(Records Opens)

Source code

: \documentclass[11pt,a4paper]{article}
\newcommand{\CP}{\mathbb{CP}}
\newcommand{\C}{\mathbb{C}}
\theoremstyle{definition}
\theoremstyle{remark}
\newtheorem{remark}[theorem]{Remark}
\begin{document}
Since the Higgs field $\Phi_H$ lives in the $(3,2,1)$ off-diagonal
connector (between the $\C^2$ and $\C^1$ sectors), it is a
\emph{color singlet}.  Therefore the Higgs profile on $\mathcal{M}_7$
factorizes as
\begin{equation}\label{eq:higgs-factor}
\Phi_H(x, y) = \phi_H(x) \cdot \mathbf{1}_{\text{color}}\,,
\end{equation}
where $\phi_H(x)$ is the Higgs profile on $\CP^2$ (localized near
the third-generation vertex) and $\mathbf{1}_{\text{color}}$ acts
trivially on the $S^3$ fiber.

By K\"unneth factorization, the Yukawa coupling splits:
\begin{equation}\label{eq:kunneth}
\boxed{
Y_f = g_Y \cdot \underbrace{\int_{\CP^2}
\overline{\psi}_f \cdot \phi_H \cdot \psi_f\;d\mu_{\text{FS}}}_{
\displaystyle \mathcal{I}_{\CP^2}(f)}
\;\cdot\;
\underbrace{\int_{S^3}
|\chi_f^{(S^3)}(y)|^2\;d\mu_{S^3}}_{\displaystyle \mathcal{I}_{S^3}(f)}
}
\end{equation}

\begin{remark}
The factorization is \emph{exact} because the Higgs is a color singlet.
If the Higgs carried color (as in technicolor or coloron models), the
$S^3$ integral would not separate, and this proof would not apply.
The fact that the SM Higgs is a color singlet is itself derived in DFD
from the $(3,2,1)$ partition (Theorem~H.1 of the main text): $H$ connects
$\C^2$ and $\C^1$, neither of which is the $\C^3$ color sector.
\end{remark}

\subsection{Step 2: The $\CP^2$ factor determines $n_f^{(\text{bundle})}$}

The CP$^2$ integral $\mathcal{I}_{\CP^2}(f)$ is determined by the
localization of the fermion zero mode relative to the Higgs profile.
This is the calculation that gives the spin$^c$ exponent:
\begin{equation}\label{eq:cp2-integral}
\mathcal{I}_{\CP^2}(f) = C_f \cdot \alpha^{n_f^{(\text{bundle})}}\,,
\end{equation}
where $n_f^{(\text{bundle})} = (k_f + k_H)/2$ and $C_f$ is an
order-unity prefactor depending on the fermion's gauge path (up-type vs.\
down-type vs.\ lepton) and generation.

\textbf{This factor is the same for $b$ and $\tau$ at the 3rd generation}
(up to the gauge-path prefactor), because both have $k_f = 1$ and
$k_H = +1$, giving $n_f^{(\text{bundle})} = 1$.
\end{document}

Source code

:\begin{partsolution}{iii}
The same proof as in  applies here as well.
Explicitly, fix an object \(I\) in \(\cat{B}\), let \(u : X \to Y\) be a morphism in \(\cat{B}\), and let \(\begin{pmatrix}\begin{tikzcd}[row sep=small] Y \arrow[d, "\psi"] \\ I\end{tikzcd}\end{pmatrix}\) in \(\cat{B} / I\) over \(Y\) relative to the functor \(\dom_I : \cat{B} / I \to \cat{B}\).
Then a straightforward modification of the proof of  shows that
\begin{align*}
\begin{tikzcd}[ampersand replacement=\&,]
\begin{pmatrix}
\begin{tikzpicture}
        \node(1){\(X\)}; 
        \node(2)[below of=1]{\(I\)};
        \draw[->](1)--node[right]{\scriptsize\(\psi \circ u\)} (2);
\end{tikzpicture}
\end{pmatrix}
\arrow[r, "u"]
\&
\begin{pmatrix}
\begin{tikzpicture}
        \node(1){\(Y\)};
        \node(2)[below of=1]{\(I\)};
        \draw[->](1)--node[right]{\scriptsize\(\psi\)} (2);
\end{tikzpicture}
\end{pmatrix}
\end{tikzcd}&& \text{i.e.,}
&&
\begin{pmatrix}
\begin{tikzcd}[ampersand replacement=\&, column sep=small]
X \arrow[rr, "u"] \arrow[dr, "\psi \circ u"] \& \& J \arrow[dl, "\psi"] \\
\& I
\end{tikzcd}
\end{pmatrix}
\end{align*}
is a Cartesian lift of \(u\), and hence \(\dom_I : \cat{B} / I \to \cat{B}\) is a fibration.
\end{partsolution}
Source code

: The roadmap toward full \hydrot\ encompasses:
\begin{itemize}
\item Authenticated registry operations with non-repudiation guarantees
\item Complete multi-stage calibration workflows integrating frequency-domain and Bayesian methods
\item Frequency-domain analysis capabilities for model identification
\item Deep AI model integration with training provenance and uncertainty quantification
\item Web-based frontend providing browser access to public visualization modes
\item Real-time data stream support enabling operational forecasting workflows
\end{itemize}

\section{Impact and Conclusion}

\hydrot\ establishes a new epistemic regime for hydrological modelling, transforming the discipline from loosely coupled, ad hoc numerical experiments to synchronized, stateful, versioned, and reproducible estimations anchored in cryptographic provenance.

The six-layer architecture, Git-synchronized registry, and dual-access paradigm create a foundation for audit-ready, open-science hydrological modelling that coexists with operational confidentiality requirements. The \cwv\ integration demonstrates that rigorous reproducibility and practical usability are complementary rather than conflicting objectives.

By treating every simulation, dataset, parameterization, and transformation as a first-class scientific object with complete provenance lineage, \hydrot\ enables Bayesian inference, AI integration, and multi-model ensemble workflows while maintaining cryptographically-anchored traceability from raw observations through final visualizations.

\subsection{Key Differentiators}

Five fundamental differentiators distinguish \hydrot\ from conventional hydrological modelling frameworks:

(Records Closes)

Lines that include the word "color" are to be extracted from the data above.

* **Your solution**
\emph{color singlet}.  Therefore the Higgs profile on $\mathcal{M}_7$
\Phi_H(x, y) = \phi_H(x) \cdot \mathbf{1}_{\text{color}}\,,
the third-generation vertex) and $\mathbf{1}_{\text{color}}$ acts
The factorization is \emph{exact} because the Higgs is a color singlet.
If the Higgs carried color (as in technicolor or coloron models), the
The fact that the SM Higgs is a color singlet is itself derived in DFD
$\C^2$ and $\C^1$, neither of which is the $\C^3$ color sector.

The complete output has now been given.